Casey has written 128 articles for us.

18 Comments

  1. Santa Olivia is responsible for a dramatic airplane ride where I realized I liked women and also was massively in love with my best friend (a fact I’d denied to my ex boyfriend for over a year).

    Tears ensued. I’ve never read the book since, but best friend and I have been dating for over 6 years now……so I call that a good endorsement :)

    • That’s the cutest thing I’ve ever heard! Another good lesbian read is Fingersmith by Sarah Waters but there’s no monsters in it, just deception. Mwahaha

  2. “One night while out at a club on drag king night, Kiara is stunned to see her genderqueer ex Taryn (Ryn) on stage. Before Kiara has time to grumble about how small Vancouver’s queer community is”

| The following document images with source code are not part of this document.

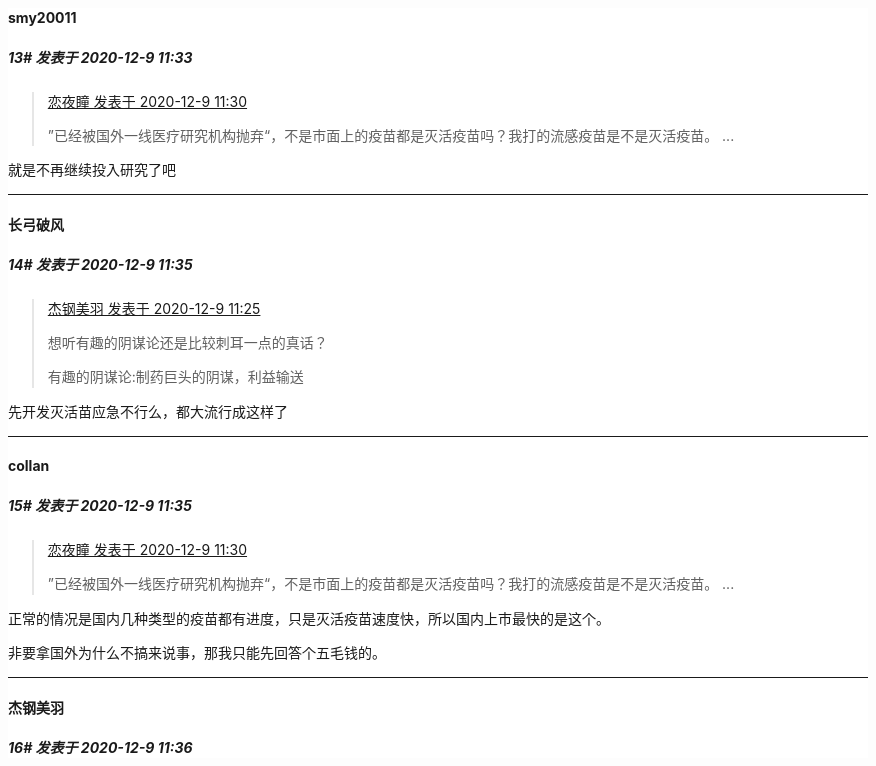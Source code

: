 ####  smy20011  
##### 13#       发表于 2020-12-9 11:33



<blockquote><a href="httphttps://bbs.saraba1st.com/2b/forum.php?mod=redirect&amp;goto=findpost&amp;pid=49658743&amp;ptid=1976504" target="_blank">恋夜瞳 发表于 2020-12-9 11:30</a>

”已经被国外一线医疗研究机构抛弃“，不是市面上的疫苗都是灭活疫苗吗？我打的流感疫苗是不是灭活疫苗。 ...</blockquote>
就是不再继续投入研究了吧







*****

####  长弓破风  
##### 14#       发表于 2020-12-9 11:35



<blockquote><a href="httphttps://bbs.saraba1st.com/2b/forum.php?mod=redirect&amp;goto=findpost&amp;pid=49658683&amp;ptid=1976504" target="_blank">杰钢美羽 发表于 2020-12-9 11:25</a>

想听有趣的阴谋论还是比较刺耳一点的真话？

有趣的阴谋论:制药巨头的阴谋，利益输送</blockquote>
先开发灭活苗应急不行么，都大流行成这样了







*****

####  collan  
##### 15#       发表于 2020-12-9 11:35



<blockquote><a href="httphttps://bbs.saraba1st.com/2b/forum.php?mod=redirect&amp;goto=findpost&amp;pid=49658743&amp;ptid=1976504" target="_blank">恋夜瞳 发表于 2020-12-9 11:30</a>

”已经被国外一线医疗研究机构抛弃“，不是市面上的疫苗都是灭活疫苗吗？我打的流感疫苗是不是灭活疫苗。 ...</blockquote>
正常的情况是国内几种类型的疫苗都有进度，只是灭活疫苗速度快，所以国内上市最快的是这个。


非要拿国外为什么不搞来说事，那我只能先回答个五毛钱的。







*****

####  杰钢美羽  
##### 16#       发表于 2020-12-9 11:36

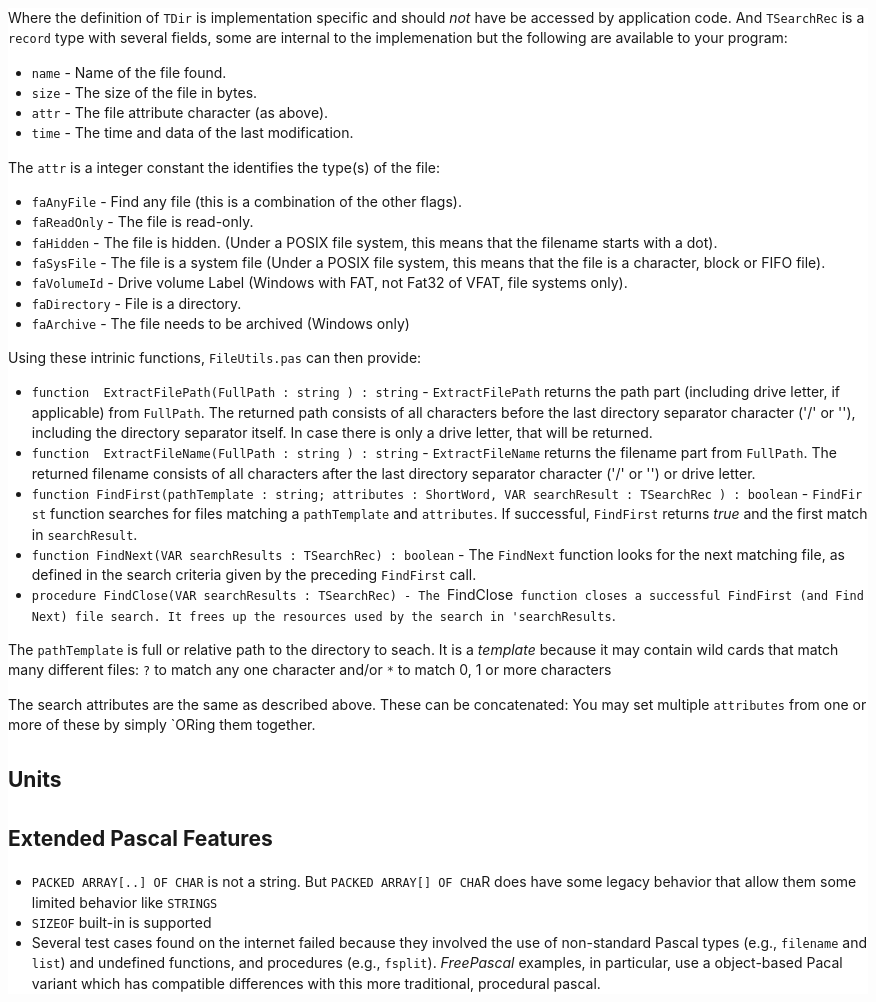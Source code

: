 Where the definition of `TDir` is implementation specific and should *not* have be accessed by application code.  And `TSearchRec` is a `record` type with several fields, some are internal to the implemenation but the following are available to your program:

- `name` - Name of the file found.
- `size` - The size of the file in bytes.
- `attr` - The file attribute character (as above).
- `time` - The time and data of the last modification.

The `attr` is a integer constant the identifies the type(s) of the file:

- `faAnyFile` - Find any file (this is a combination of the other flags).
- `faReadOnly` - The file is read-only.
- `faHidden` - The file is hidden. (Under a POSIX file system, this means that the filename starts with a dot).
- `faSysFile` - The file is a system file (Under a POSIX file system, this means that the file is a character, block or FIFO file).
- `faVolumeId` - Drive volume Label (Windows with FAT, not Fat32 of VFAT, file systems only).
- `faDirectory` - File is a directory.
- `faArchive` - The file needs to be archived (Windows only)

Using these intrinic functions, `FileUtils.pas` can then provide:

- `function  ExtractFilePath(FullPath : string ) : string` - `ExtractFilePath` returns the path part (including drive letter, if applicable) from `FullPath`.  The returned path consists of all characters before the last directory separator character ('/' or '\'), including the directory separator itself. In case there is only a drive letter, that will be returned.
- `function  ExtractFileName(FullPath : string ) : string` - `ExtractFileName` returns the filename part from `FullPath`.  The returned filename consists of all characters after the last directory separator character ('/' or '\') or drive letter.
- `function FindFirst(pathTemplate : string; attributes : ShortWord, VAR searchResult : TSearchRec ) : boolean` - `FindFirst` function searches for files matching a `pathTemplate` and `attributes`.  If successful, `FindFirst` returns *true* and the first match in `searchResult`.
- `function FindNext(VAR searchResults : TSearchRec) : boolean` - The `FindNext` function looks for the next matching file, as defined in the search criteria given by the preceding `FindFirst` call.
- `procedure FindClose(VAR searchResults : TSearchRec) - The `FindClose` function closes a successful FindFirst (and FindNext) file search. It frees up the resources used by the search in 'searchResults`.

The `pathTemplate` is full or relative path to the directory to seach. It is a *template* because it may contain wild cards that match many different files: `?` to match any one character and/or `*`  to match 0, 1 or more characters

The search attributes are the same as described above.  These can be concatenated:  You may set multiple `attributes` from one or more of these by simply `ORing them together.

## Units

## Extended Pascal Features

- `PACKED ARRAY[..] OF CHAR` is not a string.  But `PACKED ARRAY[] OF CHA`R does have some legacy behavior that allow them some limited behavior like `STRINGS`
- `SIZEOF` built-in is supported
- Several test cases found on the internet failed because they involved the use of non-standard Pascal types (e.g., `filename` and `list`) and undefined functions, and  procedures (e.g., `fsplit`).  *FreePascal* examples, in particular, use a object-based Pacal variant which has compatible differences with this more traditional, procedural pascal.
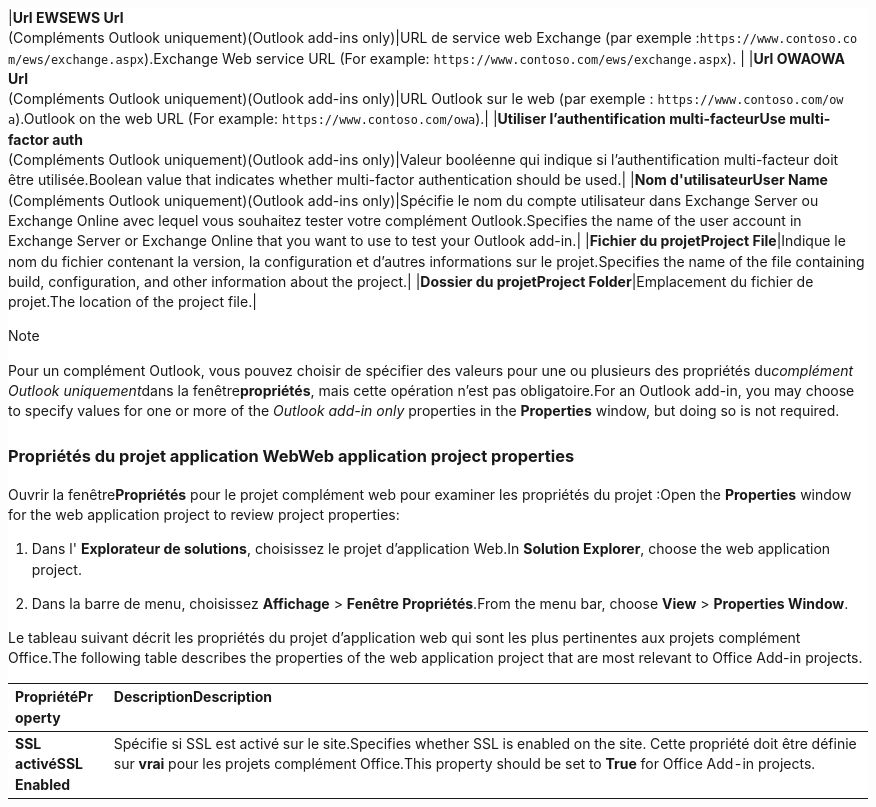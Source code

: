 |<span data-ttu-id="1b2e6-133">**Url EWS**</span><span class="sxs-lookup"><span data-stu-id="1b2e6-133">**EWS Url**</span></span><br/><span data-ttu-id="1b2e6-134">(Compléments Outlook uniquement)</span><span class="sxs-lookup"><span data-stu-id="1b2e6-134">(Outlook add-ins only)</span></span>|<span data-ttu-id="1b2e6-135">URL de service web Exchange (par exemple :`https://www.contoso.com/ews/exchange.aspx`).</span><span class="sxs-lookup"><span data-stu-id="1b2e6-135">Exchange Web service URL (For example: `https://www.contoso.com/ews/exchange.aspx`).</span></span> |
|<span data-ttu-id="1b2e6-136">**Url OWA**</span><span class="sxs-lookup"><span data-stu-id="1b2e6-136">**OWA Url**</span></span><br/><span data-ttu-id="1b2e6-137">(Compléments Outlook uniquement)</span><span class="sxs-lookup"><span data-stu-id="1b2e6-137">(Outlook add-ins only)</span></span>|<span data-ttu-id="1b2e6-138">URL Outlook sur le web (par exemple : `https://www.contoso.com/owa`).</span><span class="sxs-lookup"><span data-stu-id="1b2e6-138">Outlook on the web URL (For example: `https://www.contoso.com/owa`).</span></span>|
|<span data-ttu-id="1b2e6-139">**Utiliser l’authentification multi-facteur**</span><span class="sxs-lookup"><span data-stu-id="1b2e6-139">**Use multi-factor auth**</span></span><br/><span data-ttu-id="1b2e6-140">(Compléments Outlook uniquement)</span><span class="sxs-lookup"><span data-stu-id="1b2e6-140">(Outlook add-ins only)</span></span>|<span data-ttu-id="1b2e6-141">Valeur booléenne qui indique si l’authentification multi-facteur doit être utilisée.</span><span class="sxs-lookup"><span data-stu-id="1b2e6-141">Boolean value that indicates whether multi-factor authentication should be used.</span></span>|
|<span data-ttu-id="1b2e6-142">**Nom d'utilisateur**</span><span class="sxs-lookup"><span data-stu-id="1b2e6-142">**User Name**</span></span><br/><span data-ttu-id="1b2e6-143">(Compléments Outlook uniquement)</span><span class="sxs-lookup"><span data-stu-id="1b2e6-143">(Outlook add-ins only)</span></span>|<span data-ttu-id="1b2e6-144">Spécifie le nom du compte utilisateur dans Exchange Server ou Exchange Online avec lequel vous souhaitez tester votre complément Outlook.</span><span class="sxs-lookup"><span data-stu-id="1b2e6-144">Specifies the name of the user account in Exchange Server or Exchange Online that you want to use to test your Outlook add-in.</span></span>|
|<span data-ttu-id="1b2e6-145">**Fichier du projet**</span><span class="sxs-lookup"><span data-stu-id="1b2e6-145">**Project File**</span></span>|<span data-ttu-id="1b2e6-146">Indique le nom du fichier contenant la version, la configuration et d’autres informations sur le projet.</span><span class="sxs-lookup"><span data-stu-id="1b2e6-146">Specifies the name of the file containing build, configuration, and other information about the project.</span></span>|
|<span data-ttu-id="1b2e6-147">**Dossier du projet**</span><span class="sxs-lookup"><span data-stu-id="1b2e6-147">**Project Folder**</span></span>|<span data-ttu-id="1b2e6-148">Emplacement du fichier de projet.</span><span class="sxs-lookup"><span data-stu-id="1b2e6-148">The location of the project file.</span></span>|

> [!NOTE]
> <span data-ttu-id="1b2e6-149">Pour un complément Outlook, vous pouvez choisir de spécifier des valeurs pour une ou plusieurs des propriétés du*complément Outlook uniquement*dans la fenêtre**propriétés**, mais cette opération n’est pas obligatoire.</span><span class="sxs-lookup"><span data-stu-id="1b2e6-149">For an Outlook add-in, you may choose to specify values for one or more of the *Outlook add-in only* properties in the **Properties** window, but doing so is not required.</span></span>

### <a name="web-application-project-properties"></a><span data-ttu-id="1b2e6-150">Propriétés du projet application Web</span><span class="sxs-lookup"><span data-stu-id="1b2e6-150">Web application project properties</span></span>

<span data-ttu-id="1b2e6-151">Ouvrir la fenêtre**Propriétés** pour le projet complément web pour examiner les propriétés du projet :</span><span class="sxs-lookup"><span data-stu-id="1b2e6-151">Open the **Properties** window for the web application project to review project properties:</span></span>

1. <span data-ttu-id="1b2e6-152">Dans l' **Explorateur de solutions**, choisissez le projet d’application Web.</span><span class="sxs-lookup"><span data-stu-id="1b2e6-152">In **Solution Explorer**, choose the web application project.</span></span>

2. <span data-ttu-id="1b2e6-153">Dans la barre de menu, choisissez **Affichage** > **Fenêtre Propriétés**.</span><span class="sxs-lookup"><span data-stu-id="1b2e6-153">From the menu bar, choose **View** > **Properties Window**.</span></span>

<span data-ttu-id="1b2e6-154">Le tableau suivant décrit les propriétés du projet d’application web qui sont les plus pertinentes aux projets complément Office.</span><span class="sxs-lookup"><span data-stu-id="1b2e6-154">The following table describes the properties of the web application project that are most relevant to Office Add-in projects.</span></span>

|<span data-ttu-id="1b2e6-155">**Propriété**</span><span class="sxs-lookup"><span data-stu-id="1b2e6-155">**Property**</span></span>|<span data-ttu-id="1b2e6-156">**Description**</span><span class="sxs-lookup"><span data-stu-id="1b2e6-156">**Description**</span></span>|
|:-----|:-----|
|<span data-ttu-id="1b2e6-157">**SSL activé**</span><span class="sxs-lookup"><span data-stu-id="1b2e6-157">**SSL Enabled**</span></span>|<span data-ttu-id="1b2e6-158">Spécifie si SSL est activé sur le site.</span><span class="sxs-lookup"><span data-stu-id="1b2e6-158">Specifies whether SSL is enabled on the site.</span></span> <span data-ttu-id="1b2e6-159">Cette propriété doit être définie sur **vrai** pour les projets complément Office.</span><span class="sxs-lookup"><span data-stu-id="1b2e6-159">This property should be set to **True** for Office Add-in projects.</span></span>|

    OK but I have had a queer Torontoan literally start a story this way to me before. Like literally, the drag king club and the genderqueer ex.

  3. She’s a secondary character, but I enjoy every moment Detective Stephanopoulos appears in the Rivers of London series. I’d recommend them to everyone.
    She appears in the first book and with increasing frequency thereafter.

  4. Ellen Klages’ PASSING STRANGE. Can’t say enough good things about this book. San Francisco, 1940s, quuer, pulp, noir, magic…

  5. Daniel José Older’s Shadowshaper series has a teenage lesbian couple who are also WOC. It’s also shaped by the Afro-Caribbean culture in NYC. I highly recommend all his books. Max Gladstone’s Craft Sequence isn’t set in our world but they are very much urban fantasy and include a wide range of cultures and people. My favorite character is a lesbian alt-Aztec woman.

    I also second the River of London recommendation with the caveat that in the second book there is an ugly Trans “joke”. That is the only time something like that happens and the series just keeps getting better as it goes on.

    Please excuse any typos, I should be asleep.

  6. I’m so glad you’re doing this, I’m going to have to dig into these.

    While I’m here I’d like to formally request that you make one of these for Science Fiction, especially Space Opera.

    Since I’m not the kind of person who can just ask without offering, I’ll put the first on your list.
    The Long Way to a Small Angry Planet & it’s sequal Closed and Common Orbit
    https://smile.amazon.com/dp/B00ZP64F28/ref=dp-kindle-redirect?_encoding=UTF8&btkr=1

    Both very good.

    • Nevermind, I’m totally an idiot, I just noticed you’ve already done so and even had the book I offered. Awesome thanks

      • Glad you found that older post! I love THE LONG WAY and am really excited to read the sequel.

  7. What does “lack the taboo of incest” mean? I think the taboo of incest is pretty freaking necessary. I think you should make it clear whether this book contains an incestual romance — from a site that promotes social justice and content warnings, that seems like a no-brainer. No offense. This is a great list otherwise.

    • I’m sorry that wasn’t clear enough! I meant pretty plainly that in the world of gods and demi-gods in the book, there is no incest taboo, like in other mythologies. There is some backstory in the novel concerning consensual (in the world of the book) incestual relationships between peers (ie, people who are the same age). I hope that helps!